Given that \(z = \frac{{2 - {\text{i}}}}{{1 + {\text{i}}}} - \frac{{6 + 8{\text{i}}}}{{u + {\text{i}}}}\), find the values of u, u \( \in \mathbb{R}\), such that \(\operatorname{Re} z = \operatorname{Im} z\).

METHOD 1

\(\frac{{2 - {\text{i}}}}{{1 + {\text{i}}}} = \frac{{1 - 3{\text{i}}}}{2}\)     A1

\(\frac{{6 + 8{\text{i}}}}{{u + {\text{i}}}} \times \frac{{u - {\text{i}}}}{{u - {\text{i}}}} = \frac{{6u + 8 + (8u - 6){\text{i}}}}{{{u^2} + 1}}\)     M1A1

\( \Rightarrow \frac{{2 - {\text{i}}}}{{1 + {\text{i}}}} - \frac{{6 + 8u}}{{u + {\text{i}}}} = \frac{1}{2} - \frac{{6u + 8}}{{{u^2} + 1}} - \left( {\frac{3}{2} + \frac{{8u - 6}}{{{u^2} + 1}}} \right){\text{i}}\)

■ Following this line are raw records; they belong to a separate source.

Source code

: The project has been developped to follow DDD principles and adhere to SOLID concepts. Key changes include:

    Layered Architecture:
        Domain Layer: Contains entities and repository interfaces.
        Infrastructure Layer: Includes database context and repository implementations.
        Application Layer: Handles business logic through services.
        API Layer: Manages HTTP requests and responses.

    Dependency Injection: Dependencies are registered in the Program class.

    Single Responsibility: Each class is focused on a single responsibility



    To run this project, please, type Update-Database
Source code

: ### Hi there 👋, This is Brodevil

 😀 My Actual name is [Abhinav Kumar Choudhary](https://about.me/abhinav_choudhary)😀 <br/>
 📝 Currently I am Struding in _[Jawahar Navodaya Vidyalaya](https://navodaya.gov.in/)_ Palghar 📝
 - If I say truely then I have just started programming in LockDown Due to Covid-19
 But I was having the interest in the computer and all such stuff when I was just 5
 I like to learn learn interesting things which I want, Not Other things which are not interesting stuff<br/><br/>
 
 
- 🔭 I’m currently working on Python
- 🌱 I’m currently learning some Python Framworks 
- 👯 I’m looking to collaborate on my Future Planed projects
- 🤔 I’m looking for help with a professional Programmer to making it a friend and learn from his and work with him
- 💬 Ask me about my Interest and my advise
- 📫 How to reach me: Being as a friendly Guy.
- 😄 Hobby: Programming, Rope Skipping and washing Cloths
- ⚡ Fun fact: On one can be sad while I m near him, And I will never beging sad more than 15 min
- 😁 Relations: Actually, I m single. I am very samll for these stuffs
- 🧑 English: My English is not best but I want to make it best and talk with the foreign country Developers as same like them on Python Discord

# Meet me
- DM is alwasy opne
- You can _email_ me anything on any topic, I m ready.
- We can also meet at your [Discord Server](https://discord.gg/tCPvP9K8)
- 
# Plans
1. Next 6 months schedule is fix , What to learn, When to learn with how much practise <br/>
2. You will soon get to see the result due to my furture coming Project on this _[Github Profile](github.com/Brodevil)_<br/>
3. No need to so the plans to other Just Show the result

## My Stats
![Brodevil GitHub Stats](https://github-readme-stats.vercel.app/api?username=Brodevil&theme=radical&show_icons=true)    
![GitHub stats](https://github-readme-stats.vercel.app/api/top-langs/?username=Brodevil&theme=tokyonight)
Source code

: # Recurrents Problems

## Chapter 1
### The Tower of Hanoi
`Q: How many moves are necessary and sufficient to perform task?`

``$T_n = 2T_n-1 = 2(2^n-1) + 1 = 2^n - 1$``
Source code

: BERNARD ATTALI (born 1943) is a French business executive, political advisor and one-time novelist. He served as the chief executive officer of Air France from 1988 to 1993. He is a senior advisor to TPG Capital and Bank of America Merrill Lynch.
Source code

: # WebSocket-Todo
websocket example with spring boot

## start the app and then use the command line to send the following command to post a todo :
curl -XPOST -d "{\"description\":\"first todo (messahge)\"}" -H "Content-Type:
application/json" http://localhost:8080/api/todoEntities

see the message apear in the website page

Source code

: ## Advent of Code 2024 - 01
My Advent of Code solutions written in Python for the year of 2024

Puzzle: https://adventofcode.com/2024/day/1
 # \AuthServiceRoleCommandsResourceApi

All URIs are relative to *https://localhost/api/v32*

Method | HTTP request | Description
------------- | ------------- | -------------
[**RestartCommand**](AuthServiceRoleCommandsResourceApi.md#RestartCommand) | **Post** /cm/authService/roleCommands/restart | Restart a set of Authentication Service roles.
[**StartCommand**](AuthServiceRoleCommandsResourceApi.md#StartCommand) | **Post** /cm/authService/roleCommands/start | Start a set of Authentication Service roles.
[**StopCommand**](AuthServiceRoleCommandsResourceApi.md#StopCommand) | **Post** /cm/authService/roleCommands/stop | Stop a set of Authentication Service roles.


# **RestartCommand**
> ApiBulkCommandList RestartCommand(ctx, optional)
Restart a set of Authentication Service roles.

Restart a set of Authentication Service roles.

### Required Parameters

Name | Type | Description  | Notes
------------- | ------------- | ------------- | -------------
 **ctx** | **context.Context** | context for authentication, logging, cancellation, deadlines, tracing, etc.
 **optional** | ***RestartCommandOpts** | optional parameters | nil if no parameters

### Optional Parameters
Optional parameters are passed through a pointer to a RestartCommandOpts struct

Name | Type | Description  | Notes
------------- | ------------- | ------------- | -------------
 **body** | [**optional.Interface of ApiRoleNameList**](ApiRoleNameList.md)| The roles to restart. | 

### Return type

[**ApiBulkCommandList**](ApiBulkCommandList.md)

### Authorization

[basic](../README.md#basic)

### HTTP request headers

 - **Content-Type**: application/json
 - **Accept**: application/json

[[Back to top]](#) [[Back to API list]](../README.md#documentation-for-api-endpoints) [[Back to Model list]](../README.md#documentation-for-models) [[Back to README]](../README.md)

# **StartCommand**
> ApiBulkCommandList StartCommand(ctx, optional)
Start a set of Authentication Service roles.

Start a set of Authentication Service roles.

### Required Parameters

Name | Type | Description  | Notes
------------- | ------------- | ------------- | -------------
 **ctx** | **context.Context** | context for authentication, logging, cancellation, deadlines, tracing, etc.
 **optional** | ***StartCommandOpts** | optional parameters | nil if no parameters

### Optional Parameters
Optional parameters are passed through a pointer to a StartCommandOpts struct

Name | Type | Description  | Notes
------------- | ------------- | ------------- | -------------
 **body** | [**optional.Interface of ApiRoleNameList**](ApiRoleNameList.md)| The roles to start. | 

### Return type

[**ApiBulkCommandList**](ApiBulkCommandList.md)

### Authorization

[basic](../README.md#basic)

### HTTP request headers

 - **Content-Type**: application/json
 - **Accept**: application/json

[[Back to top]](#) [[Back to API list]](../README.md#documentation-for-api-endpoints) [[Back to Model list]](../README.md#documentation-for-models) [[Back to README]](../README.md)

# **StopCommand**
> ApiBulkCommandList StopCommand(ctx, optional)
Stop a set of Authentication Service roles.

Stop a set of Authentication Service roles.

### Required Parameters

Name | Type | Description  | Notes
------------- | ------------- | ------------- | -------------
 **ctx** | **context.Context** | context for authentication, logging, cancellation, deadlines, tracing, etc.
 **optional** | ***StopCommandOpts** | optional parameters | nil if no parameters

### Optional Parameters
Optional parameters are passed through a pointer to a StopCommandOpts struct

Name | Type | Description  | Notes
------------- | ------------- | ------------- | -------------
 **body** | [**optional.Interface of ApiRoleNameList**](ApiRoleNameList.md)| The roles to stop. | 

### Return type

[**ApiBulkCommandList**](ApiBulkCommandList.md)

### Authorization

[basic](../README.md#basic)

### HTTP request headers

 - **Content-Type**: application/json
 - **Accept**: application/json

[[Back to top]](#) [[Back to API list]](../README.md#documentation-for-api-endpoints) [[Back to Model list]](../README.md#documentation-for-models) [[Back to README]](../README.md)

\(\operatorname{Im} z = \operatorname{Re} z\)

\( \Rightarrow \frac{1}{2} - \frac{{6u + 8}}{{{u^2} + 1}} = - \frac{3}{2} - \frac{{8u - 6}}{{{u^2} + 1}}\)     A1

(sketch from gdc, or algebraic method)     (M1)

u = −3; u = 2     A1A1     N2

[7 marks]

METHOD 2

\(\frac{{2 - {\text{i}}}}{{1 + {\text{i}}}} - \frac{{6 + 8{\text{i}}}}{{u + {\text{i}}}} = \frac{{(2 - {\text{i}})(u + {\text{i}}) - (1 + {\text{i}})(6 + 8{\text{i}})}}{{(u - 1) + {\text{i}}(u + 1)}}\)     M1A1

\( = \frac{{(2 - {\text{i}})(u + {\text{i}}) - (1 + {\text{i}})(6 + 8{\text{i}})}}{{(u - 1) + {\text{i}}(u + 1)}} \cdot \frac{{(u - 1) - {\text{i}}(u + 1)}}{{(u - 1) - {\text{i}}(u + 1)}}\)     M1

\( = \frac{{{u^2} - 12u - 15 + {\text{i}}( - 3{u^2} - 16u + 9)}}{{2({u^2} + 1)}}\)     A1

\(\operatorname{Re} z = \operatorname{Im} z \Rightarrow {u^2} - 12u - 15 = - 3{u^2} - 16u + 9\)     M1

u = −3; u = 2     A1A1     N2

[7 marks]

Many candidates failed to access their GDC early enough to avoid huge algebraic manipulations, often carried out with many errors. Some candidates failed to separate and equate the real and imaginary parts of the expression obtained.